DNA research discovers cause of one type of muscular dystrophy

An Emory team of researchers has found that Emery-Dreifuss muscular dystrophy (EMD) is caused by deletion of the gene encoding emerin, which lies on the X chromosome. Stephen Warren and colleagues at the School of Medicine have concluded that misalignment of two long, similar motifs that flank the emerin gene result in its deletion.

After analyzing the DNA of a patient with EMD, the team reasoned that such repeats might also be capable of mediating a straightforward inversion of chromosomal material. They analyzed the order of chromosome markers on normal X chromosomes and found them to be inverted in 33 percent of women and 19 percent of men. The research is outlined in the May issue of Nature Genetics.

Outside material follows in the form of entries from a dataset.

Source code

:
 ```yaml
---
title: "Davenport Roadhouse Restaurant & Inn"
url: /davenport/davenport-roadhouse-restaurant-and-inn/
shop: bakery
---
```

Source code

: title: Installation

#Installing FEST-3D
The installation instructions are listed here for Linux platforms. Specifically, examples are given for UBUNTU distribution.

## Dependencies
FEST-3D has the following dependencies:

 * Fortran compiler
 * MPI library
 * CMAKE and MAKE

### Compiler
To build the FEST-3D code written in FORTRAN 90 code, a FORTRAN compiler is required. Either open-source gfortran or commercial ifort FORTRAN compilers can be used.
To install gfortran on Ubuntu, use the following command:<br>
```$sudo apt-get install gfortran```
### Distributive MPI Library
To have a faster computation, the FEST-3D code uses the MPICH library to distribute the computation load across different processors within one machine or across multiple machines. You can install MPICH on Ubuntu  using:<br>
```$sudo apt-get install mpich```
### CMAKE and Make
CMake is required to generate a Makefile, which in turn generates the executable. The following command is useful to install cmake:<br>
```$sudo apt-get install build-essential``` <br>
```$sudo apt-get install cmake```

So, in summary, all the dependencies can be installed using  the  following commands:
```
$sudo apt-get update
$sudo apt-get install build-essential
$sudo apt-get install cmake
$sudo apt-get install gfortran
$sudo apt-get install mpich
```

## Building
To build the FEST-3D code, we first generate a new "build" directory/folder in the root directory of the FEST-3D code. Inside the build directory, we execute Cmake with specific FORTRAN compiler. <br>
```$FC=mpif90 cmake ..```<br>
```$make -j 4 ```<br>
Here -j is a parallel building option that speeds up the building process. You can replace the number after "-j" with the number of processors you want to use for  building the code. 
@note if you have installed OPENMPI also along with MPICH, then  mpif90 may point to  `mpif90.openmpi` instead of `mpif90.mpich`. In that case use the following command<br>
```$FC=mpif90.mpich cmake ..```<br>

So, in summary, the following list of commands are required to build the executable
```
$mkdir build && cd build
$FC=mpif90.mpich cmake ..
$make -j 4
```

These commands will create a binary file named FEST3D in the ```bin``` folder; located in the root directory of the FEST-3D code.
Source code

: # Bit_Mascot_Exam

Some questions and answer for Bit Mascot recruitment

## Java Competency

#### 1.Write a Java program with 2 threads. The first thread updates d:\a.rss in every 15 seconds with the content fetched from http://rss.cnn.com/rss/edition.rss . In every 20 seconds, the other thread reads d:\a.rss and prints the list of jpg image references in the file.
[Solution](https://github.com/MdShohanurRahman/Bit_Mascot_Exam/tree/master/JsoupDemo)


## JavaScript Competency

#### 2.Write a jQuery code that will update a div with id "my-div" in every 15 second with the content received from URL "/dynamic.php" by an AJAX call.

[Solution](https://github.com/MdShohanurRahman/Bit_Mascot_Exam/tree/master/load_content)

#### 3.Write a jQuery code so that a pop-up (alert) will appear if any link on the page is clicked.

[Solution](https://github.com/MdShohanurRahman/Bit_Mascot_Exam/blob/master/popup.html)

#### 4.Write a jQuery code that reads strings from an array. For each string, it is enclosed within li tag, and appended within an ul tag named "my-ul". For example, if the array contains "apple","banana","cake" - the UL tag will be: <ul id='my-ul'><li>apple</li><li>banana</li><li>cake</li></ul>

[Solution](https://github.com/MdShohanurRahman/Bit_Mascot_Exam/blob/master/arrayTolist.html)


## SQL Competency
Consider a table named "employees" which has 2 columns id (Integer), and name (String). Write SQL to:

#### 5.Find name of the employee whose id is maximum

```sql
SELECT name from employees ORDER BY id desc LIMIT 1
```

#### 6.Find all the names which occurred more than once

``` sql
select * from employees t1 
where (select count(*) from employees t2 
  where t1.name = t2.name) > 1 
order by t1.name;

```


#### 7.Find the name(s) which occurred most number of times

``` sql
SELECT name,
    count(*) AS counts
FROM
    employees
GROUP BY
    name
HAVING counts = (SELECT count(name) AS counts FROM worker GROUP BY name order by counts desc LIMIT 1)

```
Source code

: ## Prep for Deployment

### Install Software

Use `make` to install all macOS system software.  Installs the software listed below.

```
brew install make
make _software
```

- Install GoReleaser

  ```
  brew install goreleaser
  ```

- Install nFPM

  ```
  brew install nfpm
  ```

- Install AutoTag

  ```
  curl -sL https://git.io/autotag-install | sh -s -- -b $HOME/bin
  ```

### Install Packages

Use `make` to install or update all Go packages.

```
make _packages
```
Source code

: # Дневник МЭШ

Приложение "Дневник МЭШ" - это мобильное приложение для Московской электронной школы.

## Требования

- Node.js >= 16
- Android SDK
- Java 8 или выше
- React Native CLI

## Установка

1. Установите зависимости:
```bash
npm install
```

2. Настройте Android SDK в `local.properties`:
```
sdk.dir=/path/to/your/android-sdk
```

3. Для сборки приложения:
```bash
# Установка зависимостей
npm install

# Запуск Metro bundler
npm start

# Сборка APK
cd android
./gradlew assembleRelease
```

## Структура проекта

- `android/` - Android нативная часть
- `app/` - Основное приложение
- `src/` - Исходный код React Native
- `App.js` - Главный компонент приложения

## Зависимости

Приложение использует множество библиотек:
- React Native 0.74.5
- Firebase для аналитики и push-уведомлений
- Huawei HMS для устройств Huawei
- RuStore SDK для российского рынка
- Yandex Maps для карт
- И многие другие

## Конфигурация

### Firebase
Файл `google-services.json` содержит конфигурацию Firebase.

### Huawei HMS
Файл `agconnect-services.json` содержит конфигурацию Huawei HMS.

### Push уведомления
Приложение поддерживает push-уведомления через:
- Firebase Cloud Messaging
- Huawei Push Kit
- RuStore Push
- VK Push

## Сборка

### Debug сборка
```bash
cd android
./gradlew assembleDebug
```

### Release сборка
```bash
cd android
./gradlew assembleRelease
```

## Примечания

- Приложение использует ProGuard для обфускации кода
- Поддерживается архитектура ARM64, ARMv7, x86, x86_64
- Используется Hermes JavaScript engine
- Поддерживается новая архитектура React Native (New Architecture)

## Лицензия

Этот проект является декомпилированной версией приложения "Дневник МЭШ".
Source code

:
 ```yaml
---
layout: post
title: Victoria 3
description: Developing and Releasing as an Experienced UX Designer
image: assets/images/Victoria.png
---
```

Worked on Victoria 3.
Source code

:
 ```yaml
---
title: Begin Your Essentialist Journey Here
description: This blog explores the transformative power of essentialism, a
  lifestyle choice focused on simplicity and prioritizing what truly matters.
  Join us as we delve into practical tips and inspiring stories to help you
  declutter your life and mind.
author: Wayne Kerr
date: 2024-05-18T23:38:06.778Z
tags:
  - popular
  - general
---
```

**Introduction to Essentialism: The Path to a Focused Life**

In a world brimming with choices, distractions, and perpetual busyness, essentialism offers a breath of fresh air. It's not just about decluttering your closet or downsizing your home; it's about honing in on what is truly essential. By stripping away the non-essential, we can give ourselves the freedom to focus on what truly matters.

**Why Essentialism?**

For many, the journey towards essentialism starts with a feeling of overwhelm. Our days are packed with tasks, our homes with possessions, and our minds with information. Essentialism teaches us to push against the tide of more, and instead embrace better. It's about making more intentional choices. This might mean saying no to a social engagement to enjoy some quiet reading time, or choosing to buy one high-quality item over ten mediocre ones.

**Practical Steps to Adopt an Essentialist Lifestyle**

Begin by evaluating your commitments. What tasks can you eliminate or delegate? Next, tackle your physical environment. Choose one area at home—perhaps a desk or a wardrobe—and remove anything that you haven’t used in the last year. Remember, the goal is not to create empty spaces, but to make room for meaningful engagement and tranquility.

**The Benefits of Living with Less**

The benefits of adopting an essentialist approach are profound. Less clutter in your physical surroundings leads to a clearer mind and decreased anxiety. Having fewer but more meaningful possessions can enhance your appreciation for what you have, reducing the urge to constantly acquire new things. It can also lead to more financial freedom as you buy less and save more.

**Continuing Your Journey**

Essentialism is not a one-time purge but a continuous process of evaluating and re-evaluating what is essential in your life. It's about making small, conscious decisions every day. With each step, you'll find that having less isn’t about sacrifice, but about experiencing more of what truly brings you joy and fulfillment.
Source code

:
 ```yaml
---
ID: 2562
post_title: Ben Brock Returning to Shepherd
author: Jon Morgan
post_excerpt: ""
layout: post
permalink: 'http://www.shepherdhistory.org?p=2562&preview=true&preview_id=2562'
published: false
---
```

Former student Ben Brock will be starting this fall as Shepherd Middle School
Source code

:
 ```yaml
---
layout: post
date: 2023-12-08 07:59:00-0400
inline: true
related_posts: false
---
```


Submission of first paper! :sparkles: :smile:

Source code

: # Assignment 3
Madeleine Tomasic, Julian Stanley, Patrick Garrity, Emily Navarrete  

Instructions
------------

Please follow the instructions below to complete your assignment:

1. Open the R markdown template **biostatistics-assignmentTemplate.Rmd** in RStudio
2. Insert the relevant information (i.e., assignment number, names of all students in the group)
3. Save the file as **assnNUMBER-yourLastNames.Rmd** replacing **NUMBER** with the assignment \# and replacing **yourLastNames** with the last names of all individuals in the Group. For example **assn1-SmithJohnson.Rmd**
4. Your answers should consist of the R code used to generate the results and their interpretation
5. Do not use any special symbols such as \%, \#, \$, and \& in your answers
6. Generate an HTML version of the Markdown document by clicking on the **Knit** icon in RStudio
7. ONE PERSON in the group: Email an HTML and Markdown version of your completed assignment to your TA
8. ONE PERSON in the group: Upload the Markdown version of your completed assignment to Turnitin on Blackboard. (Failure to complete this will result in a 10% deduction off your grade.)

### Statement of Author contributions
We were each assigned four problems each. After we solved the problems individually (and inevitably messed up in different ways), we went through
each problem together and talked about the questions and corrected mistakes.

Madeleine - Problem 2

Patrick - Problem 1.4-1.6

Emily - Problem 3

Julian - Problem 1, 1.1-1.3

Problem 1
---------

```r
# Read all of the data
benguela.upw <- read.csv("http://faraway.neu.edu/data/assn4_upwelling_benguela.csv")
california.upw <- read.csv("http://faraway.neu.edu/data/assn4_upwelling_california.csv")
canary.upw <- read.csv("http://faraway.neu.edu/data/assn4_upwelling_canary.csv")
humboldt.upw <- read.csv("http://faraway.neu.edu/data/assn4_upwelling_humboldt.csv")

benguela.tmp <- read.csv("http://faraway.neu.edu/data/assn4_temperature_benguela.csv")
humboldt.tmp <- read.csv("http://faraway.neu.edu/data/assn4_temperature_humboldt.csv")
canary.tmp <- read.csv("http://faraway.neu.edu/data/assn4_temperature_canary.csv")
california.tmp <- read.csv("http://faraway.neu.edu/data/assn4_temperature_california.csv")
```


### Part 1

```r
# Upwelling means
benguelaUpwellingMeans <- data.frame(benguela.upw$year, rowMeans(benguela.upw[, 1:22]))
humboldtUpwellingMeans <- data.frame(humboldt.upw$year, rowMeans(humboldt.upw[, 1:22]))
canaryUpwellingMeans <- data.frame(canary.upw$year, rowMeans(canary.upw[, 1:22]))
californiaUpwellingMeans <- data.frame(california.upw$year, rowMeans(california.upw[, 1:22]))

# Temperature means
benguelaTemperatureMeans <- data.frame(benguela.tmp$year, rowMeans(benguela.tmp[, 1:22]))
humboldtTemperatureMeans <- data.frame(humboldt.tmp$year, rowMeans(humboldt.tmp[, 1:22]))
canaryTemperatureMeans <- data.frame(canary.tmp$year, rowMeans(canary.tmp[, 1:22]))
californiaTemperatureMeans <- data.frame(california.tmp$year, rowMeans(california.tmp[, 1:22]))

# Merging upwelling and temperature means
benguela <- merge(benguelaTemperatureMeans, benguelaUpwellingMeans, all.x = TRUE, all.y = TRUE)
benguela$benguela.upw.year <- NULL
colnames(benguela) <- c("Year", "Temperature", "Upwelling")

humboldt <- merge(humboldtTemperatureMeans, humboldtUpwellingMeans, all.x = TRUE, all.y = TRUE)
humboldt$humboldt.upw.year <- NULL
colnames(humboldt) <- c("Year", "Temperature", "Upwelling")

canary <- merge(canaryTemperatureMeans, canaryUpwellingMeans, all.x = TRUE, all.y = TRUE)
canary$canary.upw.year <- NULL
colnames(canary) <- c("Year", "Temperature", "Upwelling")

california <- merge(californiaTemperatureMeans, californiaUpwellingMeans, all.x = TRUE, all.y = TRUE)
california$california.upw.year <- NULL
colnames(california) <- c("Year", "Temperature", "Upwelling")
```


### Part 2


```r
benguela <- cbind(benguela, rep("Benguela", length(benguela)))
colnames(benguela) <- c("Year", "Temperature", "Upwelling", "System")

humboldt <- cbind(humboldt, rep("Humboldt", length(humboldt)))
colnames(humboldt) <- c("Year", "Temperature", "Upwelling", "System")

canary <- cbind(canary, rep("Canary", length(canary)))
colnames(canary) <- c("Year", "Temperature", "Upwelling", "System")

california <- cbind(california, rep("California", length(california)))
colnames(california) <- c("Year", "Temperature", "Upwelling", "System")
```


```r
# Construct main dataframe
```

"This study shows how the genome project allows one to uncover the cause of a disease, here a muscular dystrophy, as well as to uncover unique properties of the human DNA," said Warren, Timmie Professor of Human Genetics in biochemistry, as well as a Howard Hughes Medical Institute investigator. "In this case we found that in this region of the genome, the order of genes can be completely reversed in some people without causing a disease but slightly altering behavior of the chromosomes."

The inversion provides an neat answer to one puzzle-why this region of the X chromosome has a lower rate of genetic exchange than would be expected from its length-and provides a lesson for geneticists faced with similar discrepancies in other parts of the genome.